Die hier schon mehrfach erwähnte negative Verstärkung im Unterricht, die vor allem Johnstone benutzt, arbeitet ja mit der Grundannahme, dass es eigentlich keine Fehler gibt, solange ir sie nicht als Fehler markieren.
Auf diese Weise zu unterrichten, verläuft allerdings auch gegen den Impuls des Lehrers, der am liebsten alles gleich “richtig” haben möchte. Während ich früher öfter unterbrach, um die Schüler nicht ins offene Messer laufen zu lassen (wie ich damals verdorbene Szenen sah), um die Frustration zu reduzieren, so gebe ich heute häufiger die Anweisungen der Verstärkung von Verhaltensweisen, z.B. physischen Angewohnheiten, andauerndes Fragen, Blockaden, leisem Sprechen usw., damit man sich des jeweiligen Mittels bewusst ist, um mit spielen zu können.

Interview mit Janis Joplin

Auf die Frage, was sie anders mache als andere Sängerin antwortet Janis Joplin.
“Ich weiß auch nicht, ich habe mich immer gewundert, weil es für mich so natürlich scheint.
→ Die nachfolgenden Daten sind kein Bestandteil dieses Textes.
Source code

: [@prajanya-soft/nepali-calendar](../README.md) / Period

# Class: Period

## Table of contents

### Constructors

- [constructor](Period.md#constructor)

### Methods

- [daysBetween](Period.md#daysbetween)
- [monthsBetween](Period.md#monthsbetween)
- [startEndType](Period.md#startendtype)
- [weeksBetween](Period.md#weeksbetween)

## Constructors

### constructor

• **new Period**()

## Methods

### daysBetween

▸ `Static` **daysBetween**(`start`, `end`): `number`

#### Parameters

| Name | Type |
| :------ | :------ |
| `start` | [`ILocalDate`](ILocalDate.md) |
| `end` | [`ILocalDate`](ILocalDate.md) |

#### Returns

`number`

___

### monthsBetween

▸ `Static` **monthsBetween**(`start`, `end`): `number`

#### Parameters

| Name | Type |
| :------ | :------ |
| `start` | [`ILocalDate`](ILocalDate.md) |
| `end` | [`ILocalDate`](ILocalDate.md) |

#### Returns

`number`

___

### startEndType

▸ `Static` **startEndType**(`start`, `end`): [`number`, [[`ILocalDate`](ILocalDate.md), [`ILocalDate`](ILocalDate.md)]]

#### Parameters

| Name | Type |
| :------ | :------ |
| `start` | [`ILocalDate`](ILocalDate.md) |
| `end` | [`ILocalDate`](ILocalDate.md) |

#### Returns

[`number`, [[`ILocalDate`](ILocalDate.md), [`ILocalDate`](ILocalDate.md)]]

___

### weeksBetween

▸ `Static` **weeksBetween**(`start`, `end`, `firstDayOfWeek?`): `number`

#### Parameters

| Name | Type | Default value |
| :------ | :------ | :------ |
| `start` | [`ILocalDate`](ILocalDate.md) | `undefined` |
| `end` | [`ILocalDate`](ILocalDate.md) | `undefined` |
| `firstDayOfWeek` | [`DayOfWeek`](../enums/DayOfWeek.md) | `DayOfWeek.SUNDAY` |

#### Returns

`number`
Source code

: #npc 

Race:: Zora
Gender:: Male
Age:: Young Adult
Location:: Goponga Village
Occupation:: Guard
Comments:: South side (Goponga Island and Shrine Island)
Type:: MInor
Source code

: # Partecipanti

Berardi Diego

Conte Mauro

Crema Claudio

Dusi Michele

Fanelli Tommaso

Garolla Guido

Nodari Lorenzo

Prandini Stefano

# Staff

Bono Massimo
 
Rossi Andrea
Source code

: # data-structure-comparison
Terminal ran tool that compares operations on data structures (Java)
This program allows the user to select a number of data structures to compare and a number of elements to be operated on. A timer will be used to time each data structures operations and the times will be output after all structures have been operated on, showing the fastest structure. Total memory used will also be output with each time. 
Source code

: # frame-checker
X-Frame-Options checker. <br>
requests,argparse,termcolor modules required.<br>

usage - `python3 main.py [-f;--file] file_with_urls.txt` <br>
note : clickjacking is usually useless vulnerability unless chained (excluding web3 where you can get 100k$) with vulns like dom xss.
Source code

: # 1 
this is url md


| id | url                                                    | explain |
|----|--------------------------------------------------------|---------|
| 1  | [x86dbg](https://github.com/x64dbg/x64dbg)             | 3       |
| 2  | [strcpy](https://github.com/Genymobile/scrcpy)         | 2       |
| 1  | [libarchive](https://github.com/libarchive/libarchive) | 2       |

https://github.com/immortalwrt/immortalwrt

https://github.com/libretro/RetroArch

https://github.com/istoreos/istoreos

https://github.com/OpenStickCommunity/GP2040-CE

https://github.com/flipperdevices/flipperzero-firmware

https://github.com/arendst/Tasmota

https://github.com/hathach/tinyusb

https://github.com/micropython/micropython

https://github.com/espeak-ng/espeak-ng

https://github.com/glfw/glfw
Ich weiß nicht, vielleicht gilt es nicht als weiblich, aus sich herauszugehen, in die Musik bis zum Grund einzutauchen, anstatt auf der Oberfläche herumzugleiten, was die meisten Mädchen machen. Uhuhuhu – an der Oberfläche er Melodie, anstatt in das Gefühl der Musik zu gehen.”
“Es geht um eine Haltung, mit der man alles angehen kann (nicht nur Gesang). Das bedeutet, unter die Oberfläche zu gehen – den Rhythmus, die Bewegung zu entdecken, anstatt es nur zu zu berühren oder zu beobachten.”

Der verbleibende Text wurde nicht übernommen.